FILE PHOTO: Bottles of single malt scotch whisky Glenmorangie are pictured in a shop in Switzerland

The World Trade Organization ruling over illegal Airbus subsidies gave the United States a green light to lift tariffs on $7.5 billion of European Union imports – a list of goods that includes everything from aircraft to cheese and whiskey.

Although widely expected, the planned U.S. tariff rises intensify the transatlantic trade row and is likely to bring retaliation — the WTO will rule on similar subsidies to Boeing in a few months.

When U.S. manufacturers are starting to feel the heat from the U.S.-China trade war as much as other manufacturers around the world, and the escalation of the trade war with Europe just increases the anxiety.

The European economy is also bracing for the risk of a no-deal Brexit at the end of this month. New and reportedly final proposals from the UK on Wednesday are widely expected to be rejected by Brussels, even if they will spend a few days considering changes to an existing proposal for the Irish border.

With one eye on the coming third-quarter earnings season, euro zone stock indices dropped almost 3% on Wednesday, their worst day of the year. A 3.2% drop in Britain’s FTSE100 was the biggest loss since the Brexit referendum in 2016.

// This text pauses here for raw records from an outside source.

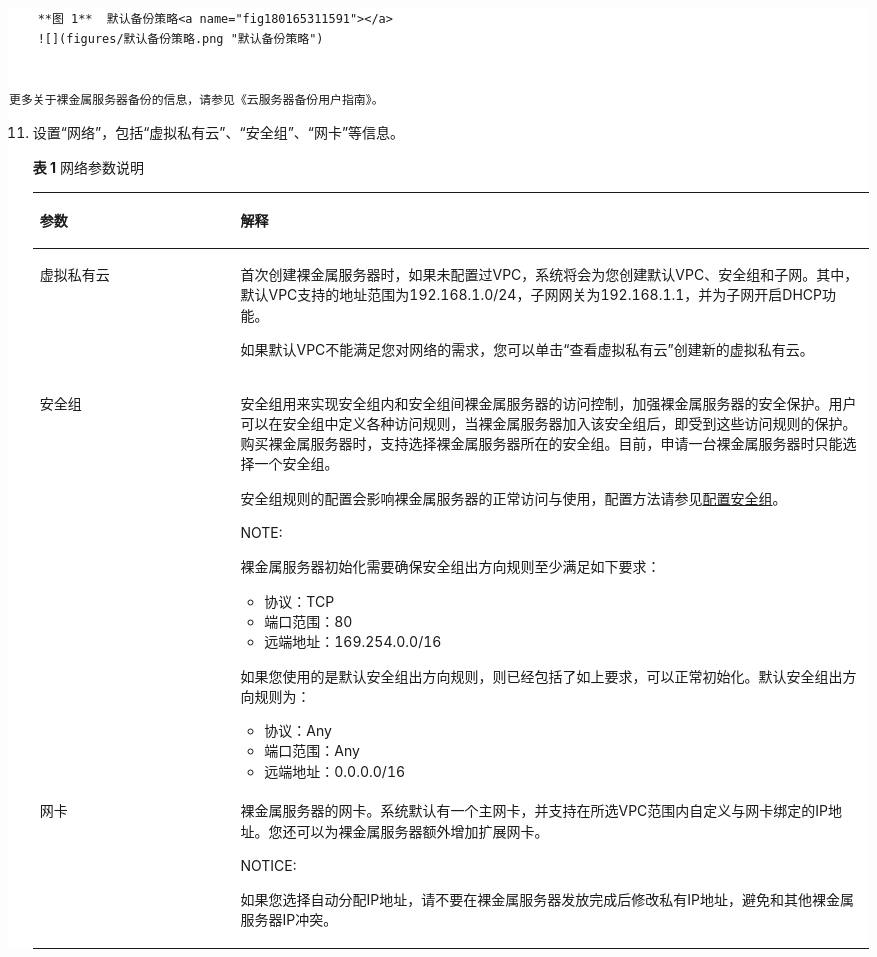         **图 1**  默认备份策略<a name="fig180165311591"></a>  
        ![](figures/默认备份策略.png "默认备份策略")


    更多关于裸金属服务器备份的信息，请参见《云服务器备份用户指南》。

11. 设置“网络”，包括“虚拟私有云”、“安全组”、“网卡”等信息。

    **表 1**  网络参数说明

    <a name="table1150612233101"></a>
    <table><thead align="left"><tr id="row95061923191020"><th class="cellrowborder" valign="top" width="24%" id="mcps1.2.3.1.1"><p id="p16507123141019"><a name="p16507123141019"></a><a name="p16507123141019"></a><strong id="b19905226102515"><a name="b19905226102515"></a><a name="b19905226102515"></a>参数</strong></p>
    </th>
    <th class="cellrowborder" valign="top" width="76%" id="mcps1.2.3.1.2"><p id="p1350712236106"><a name="p1350712236106"></a><a name="p1350712236106"></a><strong id="b990772692510"><a name="b990772692510"></a><a name="b990772692510"></a>解释</strong></p>
    </th>
    </tr>
    </thead>
    <tbody><tr id="row350718236109"><td class="cellrowborder" valign="top" width="24%" headers="mcps1.2.3.1.1 "><p id="p1750722381015"><a name="p1750722381015"></a><a name="p1750722381015"></a>虚拟私有云</p>
    </td>
    <td class="cellrowborder" valign="top" width="76%" headers="mcps1.2.3.1.2 "><p id="p5630132955419"><a name="p5630132955419"></a><a name="p5630132955419"></a>首次创建裸金属服务器时，如果未配置过VPC，系统将会为您创建默认VPC、安全组和子网。其中，默认VPC支持的地址范围为192.168.1.0/24，子网网关为192.168.1.1，并为子网开启DHCP功能。</p>
    <p id="p7475191615515"><a name="p7475191615515"></a><a name="p7475191615515"></a>如果默认VPC不能满足您对网络的需求，您可以单击“查看虚拟私有云”创建新的虚拟私有云。</p>
    </td>
    </tr>
    <tr id="row20786416205419"><td class="cellrowborder" valign="top" width="24%" headers="mcps1.2.3.1.1 "><p id="p7840171310412"><a name="p7840171310412"></a><a name="p7840171310412"></a>安全组</p>
    </td>
    <td class="cellrowborder" valign="top" width="76%" headers="mcps1.2.3.1.2 "><p id="p14750093614"><a name="p14750093614"></a><a name="p14750093614"></a>安全组用来实现安全组内和安全组间裸金属服务器的访问控制，加强裸金属服务器的安全保护。用户可以在安全组中定义各种访问规则，当裸金属服务器加入该安全组后，即受到这些访问规则的保护。购买裸金属服务器时，支持选择裸金属服务器所在的安全组。目前，申请一台裸金属服务器时只能选择一个安全组。</p>
    <p id="p207514917618"><a name="p207514917618"></a><a name="p207514917618"></a>安全组规则的配置会影响裸金属服务器的正常访问与使用，配置方法请参见<a href="https://support.huaweicloud.com/usermanual-bms/zh-cn_topic_0028313245.html" target="_blank" rel="noopener noreferrer">配置安全组</a>。</p>
    <div class="note" id="note147511915615"><a name="note147511915615"></a><a name="note147511915615"></a><span class="notetitle"> NOTE: </span><div class="notebody"><p id="p157511192611"><a name="p157511192611"></a><a name="p157511192611"></a>裸金属服务器初始化需要确保安全组出方向规则至少满足如下要求：</p>
    <a name="ul197511591664"></a><a name="ul197511591664"></a><ul id="ul197511591664"><li>协议：TCP</li><li>端口范围：80</li><li>远端地址：169.254.0.0/16</li></ul>
    <p id="p10751893615"><a name="p10751893615"></a><a name="p10751893615"></a>如果您使用的是默认安全组出方向规则，则已经包括了如上要求，可以正常初始化。默认安全组出方向规则为：</p>
    <a name="ul47511891963"></a><a name="ul47511891963"></a><ul id="ul47511891963"><li>协议：Any</li><li>端口范围：Any</li><li>远端地址：0.0.0.0/16</li></ul>
    </div></div>
    </td>
    </tr>
    <tr id="row2507132371017"><td class="cellrowborder" valign="top" width="24%" headers="mcps1.2.3.1.1 "><p id="p950782310108"><a name="p950782310108"></a><a name="p950782310108"></a>网卡</p>
    </td>
    <td class="cellrowborder" valign="top" width="76%" headers="mcps1.2.3.1.2 "><p id="p1050716237101"><a name="p1050716237101"></a><a name="p1050716237101"></a>裸金属服务器的网卡。系统默认有一个主网卡，并支持在所选VPC范围内自定义与网卡绑定的IP地址。您还可以为裸金属服务器额外增加扩展网卡。</p>
    <div class="notice" id="note156851537914"><a name="note156851537914"></a><a name="note156851537914"></a><span class="noticetitle"> NOTICE: </span><div class="noticebody"><p id="p368510532914"><a name="p368510532914"></a><a name="p368510532914"></a>如果您选择自动分配IP地址，请不要在裸金属服务器发放完成后修改私有IP地址，避免和其他裸金属服务器IP冲突。</p>
    </div></div>
    </td>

U.S. indices then dropped more than 1% in their worst day for about six weeks, as the impeachment inquiry against President Donald Trump and fears for the September employment report due tomorrow adding to the angst.

A trader walks past a board showing the final trading numbers on the floor of the New York Stock Exchange shortly after the closing bell, October 2, 2019. REUTERS/Lucas Jackson

The selling continued through Asia overnight; Tokyo and Seoul fell about 2%, and although Shanghai is closed all week, attention is now shifting to the resumption of formal trade talks between Washington and Beijing next week.

MSCI’s all-country index of world stocks had its worst day since Aug. 14 yesterday and continues to drop, with cumulative losses of about 2.5% for the week — now the worst since the first week of August.

Recession worries are also feeding speculation of further rate cuts by the Federal Reserve. Futures markets now put the chances of a cut later this month at 75%. Ten-year U.S. Treasury yields fell below 1.6% for the first time since Sept. 9 and inversion of the yield curve between three months and 10 years grew to about 25 basis points.

U.S. and European stock futures were slightly firmer first thing, however, in a sign of some stability returning. Growth fears and data showing inventory building saw Brent crude oil prices slide back below $60 per barrel.

Currency markets were quieter on Thursday, with safe-haven yen gains reversed and the dollar strengthening again after Wednesday’s recoil. Sterling was weaker as markets awaited a formal response from the EU to the new UK Brexit proposals. Emerging-market currencies gained.

In corporate news, the Trump administration’s 10% tariffs on European-made Airbus and 25% duties on French wine, Scotch and Irish whiskies, and cheese from across Europe take effect on Oct. 18. Early indications are the duties are in line with expectations or in some cases even better, given some exemptions.

One trader sees Airbus shares rising 2% at the open after heavy losses yesterday, saying the U.S. tariffs are not as bad as feared and noting that the new U.S. list spares some Airbus parts. Safran shares are also seen up, but Thales down.

Campari shares could fall and Pernod Richard rise. Traders also say luxury names could find support after they were left off the tariffs list, although tensions in Hong Kong remain a problem for them. One trader sees LVMH rising 2% at the open.

In the UK, a profit warning is set to hit Ted Baker hard. Imperial Brands is in focus after news that its chief executive will step down. In earnings, H&M, the world's second-biggest fashion retailer, reported its first quarterly rise in pretax profit in over two years and said efforts to meet rapid changes in its industry were on track. Its shares are seen rising 1%.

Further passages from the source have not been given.